I am trying to redesign the infrastructure for my company (been here 3 months). I have to ISPs ATT (1.54) UUNET (1.54) which terminate into separate 2600's with WIC 1DSUT1. I will be installing a failover PIX configuration between the ISP routers and my internal network. (We have no firewall in place right now ;) I want to load balance outbound traffic between ISPs, I know I can do this with route-maps based on source address, but can I do this when the source address will be the external interface of the pix. We are not running BGP.
Would it be easier to load balance if I had both connections on one router? Instead of separate routers?
Any ideas on how to accomplish this would be greatly appreciated.
Depending of your infrastructure and budget. If you have only 2 2600, you can load balance your outbound traffic by using multiple vlan in your internal network where the 2 routers used HSRP. Router A is active for subnet 1, Router B is active for subnet 2...etc.
If you can add a couple of routers, this couple can load balance all the traffic in failover setup (hsrp)...
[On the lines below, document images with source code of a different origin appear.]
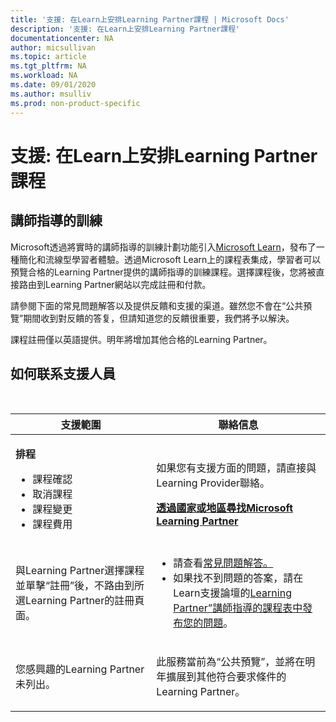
 ```yaml
---
title: '支援: 在Learn上安排Learning Partner課程 | Microsoft Docs'
description: '支援: 在Learn上安排Learning Partner課程'
documentationcenter: NA 
author: micsullivan
ms.topic: article
ms.tgt_pltfrm: NA
ms.workload: NA
ms.date: 09/01/2020
ms.author: msulliv
ms.prod: non-product-specific
---
```

# 支援: 在Learn上安排Learning Partner課程

## 講師指導的訓練

Microsoft透過將實時的講師指導的訓練計劃功能引入[Microsoft Learn](/learn)，發布了一種簡化和流線型學習者體驗。透過Microsoft Learn上的課程表集成，學習者可以預覽合格的Learning Partner提供的講師指導的訓練課程。選擇課程後，您將被直接路由到Learning Partner網站以完成註冊和付款。

請參閱下面的常見問題解答以及提供反饋和支援的渠道。雖然您不會在“公共預覽”期間收到對反饋的答复，但請知道您的反饋很重要，我們將予以解決。

課程註冊僅以英語提供。明年將增加其他合格的Learning Partner。

## 如何联系支援人員

<br/>
<div>
<table style="border:0px;">
	<tr>
      <th>支援範圍</th>
      <th>聯絡信息</th>
    </tr>
    <tbody>
        <tr>
            <td>
                <p><strong>排程</strong></p>
				<ul>
					<li>課程確認</li>
					<li>取消課程</li>
					<li>課程變更</li>
					<li>課程費用</li>
				</ul>
            </td>
            <td>
            <p>如果您有支援方面的問題，請直接與Learning Provider聯絡。</p>
            <a href="/learn/certifications/partners#find-a-microsoft-learning-partner-by-country"><strong>透過國家或地區尋找Microsoft Learning Partner</strong></a>
            </td>
        </tr>
        <tr>
            <td>
                <p>與Learning Partner選擇課程並單擊“註冊”後，不路由到所選Learning Partner的註冊頁面。</p>
			</td>
			<td>
				<ul>
					<li>請查看<a href="/learn/certifications/training-faq">常見問題解答。</a></li>
					<li>如果找不到問題的答案，請在Learn支援論壇的<a href="https://trainingsupport.microsoft.com/en-us/iltvilt/forum">Learning Partner”講師指導的課程表中發布您的問題</a>。
</li>
				</ul>
            </td>
        </tr>
        <tr>
            <td>
                <p>您感興趣的Learning Partner未列出。</p>
            </td>
            <td>
                <p>此服務當前為“公共預覽”，並將在明年擴展到其他符合要求條件的Learning Partner。</p>
            </td>
        </tr>
    </tbody>
</table>
</div>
You could probably do this using static routes on the PIX, each covering some part of the IP address space, and each pointing to a different router towards a different ISP. For instance, on the PIX, you could configure four static routes:
0.0.0.0/0 to router 1
0.0.0.0/0 to router 2
0.0.0.0/1 to router 1
18.104.22.168/1 to router 2
This would split the ip address space in half, sending half to each router. The pix may not allow these short of prefix lenghts, so you may have to do more specifics, say /4's, or even a lot of /8's (I hope not, since that would be 256 static routes!), to split the address space up.
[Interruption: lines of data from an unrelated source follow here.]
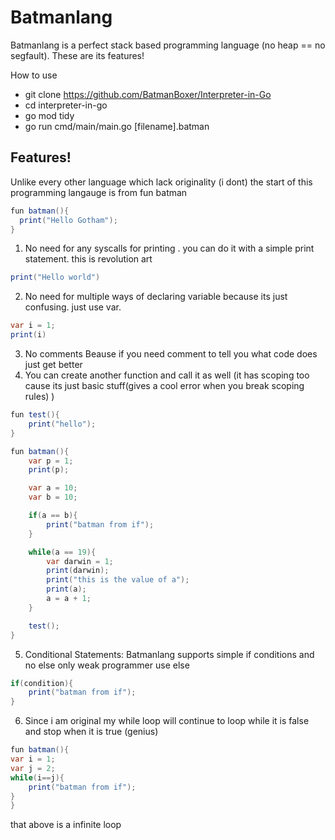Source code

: # Batmanlang

Batmanlang is a perfect stack based programming language (no heap == no segfault). These are its features!<br>

How to use
- git clone https://github.com/BatmanBoxer/Interpreter-in-Go
- cd interpreter-in-go
- go mod tidy
- go run cmd/main/main.go [filename].batman
  
## Features!
Unlike every other language which lack originality (i dont) the start of this programming langauge is from fun batman

```java
fun batman(){
  print("Hello Gotham");
}
```

1) No need for any syscalls for printing . you can do it with a simple print statement. this is revolution art

```java
print("Hello world")
```

2) No need for multiple ways of declaring variable because its just confusing. just use var.

```java
var i = 1;
print(i)
```

3) No comments Beause if you need comment to tell you what code does just get better
4) You can create another function and call it as well (it has scoping too cause its just basic stuff(gives a cool error when you break scoping rules) )

```java
fun test(){
    print("hello");
}

fun batman(){
    var p = 1;
    print(p);

    var a = 10;
    var b = 10;

    if(a == b){
        print("batman from if");
    }

    while(a == 19){
        var darwin = 1;
        print(darwin);
        print("this is the value of a");
        print(a);
        a = a + 1;
    }

    test();
}

```
5) Conditional Statements: Batmanlang supports simple if conditions and no else  only weak programmer use else
   
  ```java
if(condition){
      print("batman from if");
}
```

6) Since i am original my while loop will continue to loop while it is false and stop when it is true (genius)
  ```java
fun batman(){
var i = 1;
var j = 2;
while(i==j){
      print("batman from if");
  }
}
```
that above is a infinite loop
According to the information on the PIX on CCO, it should be able to load share--but you'll have to make both paths have the same administrative distance. Right now, you're setting one with an administrative distance of 200, which means the route to ISP A will always be installed in the table, and the other route, to ISP B, will not be.
So, something like this:
0.0.0.0 0.0.0.0 22.214.171.124
0.0.0.0 0.0.0.0 126.96.36.199
It should work out seperate interfaces, I would think, as well.
Inbound traffic you can load balance if sourced from outside. (IE. SMTP Traffic, WWW, FTP, etc.) Having 2 ISP's, and 2 separate IP Spaces, you can configure your DNS with 2 host entries on each service, Therefore DNS will round robin in-between the hosts, selectively sending inbound traffic via both ISP's.